Sulbactam is able to inhibit the most common forms of beta-lactamase but is not able to interact with the ampC cephalosporinase. Thus, it confers little protection against bacteria such as Pseudomonas aeruginosa, Citrobacter, Enterobacter, and Serratia, which often express this gene.
In the United States, sulbactam is combined to form cefoperazone/sulbactam and ampicillin/sulbactam.
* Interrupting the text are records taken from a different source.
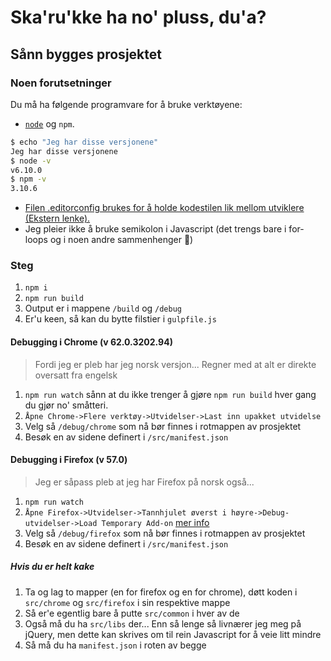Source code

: # Ska'ru'kke ha no' pluss, du'a?
## Sånn bygges prosjektet
### Noen forutsetninger
Du må ha følgende programvare for å bruke verktøyene:
- [`node`](https://nodejs.org/) og `npm`.

```cmd
$ echo "Jeg har disse versjonene"
Jeg har disse versjonene
$ node -v
v6.10.0
$ npm -v
3.10.6
```
- [Filen .editorconfig brukes for å holde kodestilen lik mellom utviklere (Ekstern lenke).](http://editorconfig.org/)
- Jeg pleier ikke å bruke semikolon i Javascript (det trengs bare i for-loops og i noen andre sammenhenger 🤡)

### Steg
1. `npm i`
2. `npm run build`
3. Output er i mappene `/build` og `/debug`
4. Er'u keen, så kan du bytte filstier i `gulpfile.js`

#### Debugging i Chrome (v 62.0.3202.94)
> Fordi jeg er pleb har jeg norsk versjon... Regner med at alt er direkte oversatt fra engelsk

1. `npm run watch` sånn at du ikke trenger å gjøre `npm run build` hver gang du gjør no' småtteri.
2. `Åpne Chrome->Flere verktøy->Utvidelser->Last inn upakket utvidelse`
3. Velg så `/debug/chrome` som nå bør finnes i rotmappen av prosjektet
4. Besøk en av sidene definert i `/src/manifest.json`

#### Debugging i Firefox (v 57.0)
> Jeg er såpass pleb at jeg har Firefox på norsk også...

1. `npm run watch`
2. `Åpne Firefox->Utvidelser->Tannhjulet øverst i høyre->Debug-utvidelser->Load Temporary Add-on` [mer info](https://developer.mozilla.org/en-US/docs/Tools/about%3Adebugging#Enabling_add-on_debugging)
3. Velg så `/debug/firefox` som nå bør finnes i rotmappen av prosjektet
4. Besøk en av sidene definert i `/src/manifest.json`

##### Hvis du er helt kake
1. Ta og lag to mapper (en for firefox og en for chrome), døtt koden i `src/chrome` og `src/firefox` i sin respektive mappe
2. Så er'e egentlig bare å putte `src/common` i hver av de
3. Også må du ha `src/libs` der... Enn så lenge så livnærer jeg meg på jQuery, men dette kan skrives om til rein Javascript for å veie litt mindre
4. Så må du ha `manifest.json` i roten av begge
It does possess some antibacterial activity when administered alone, but it is too weak to have any clinical importance.
Cefoperazone, a bactericidal antibiotic, inhibits bacterial cell wall synthesis of actively dividing cells by binding to one or more penicillin binding proteins (PBPs). Sulbactam is a β-lactamase inhibitor and acts primarily by irreversible inactivation of β-lactamases.
Rash, skin reactions, fever, eosinophilia, urticaria, and pruritus. Haematological – Slight decreases in Hb conc and haematocrit value. GI effects, diarrhoea or loose stools, nausea, and vomiting. Mild, transient elevations of serum SGOT, SGPT, and alkaline phosphatase concentrations. Renal effects – Transient elevations in BUN and serum creatinine concentrations.
Meningitis, Respiratory tract infections, Skin and soft tissue infections, Intra-abdominal infections, Urinary tract infections, Septicaemia, Bone and joint infections, Gynaecological infections
Adult: Ratio of sulbactam:cefoperazone is 1:1. Doses are expressed in terms of cefoperazone.
Mild to moderate infections: 1-2 g daily, given in equally divided doses every 12 hours.
Severe infections: Up to 4 g daily, given in equally divided doses every 12 hours; max dose of sulbactam: 4 g daily.
Child: Ratio of sulbactam:cefoperaone is 1:1. Doses are expressed in terms of cefoperazone.
Recommended doses: 20-40 mg/kg/day, given in equally divided doses every 6-12 hours.
For serious infections: Up to 160 mg/kg/day, given in 2-4 equally divided doses may be used.
Max dose of sulbactam: 80 mg/kg/day
Renal impairment: Dose adjustments may be needed.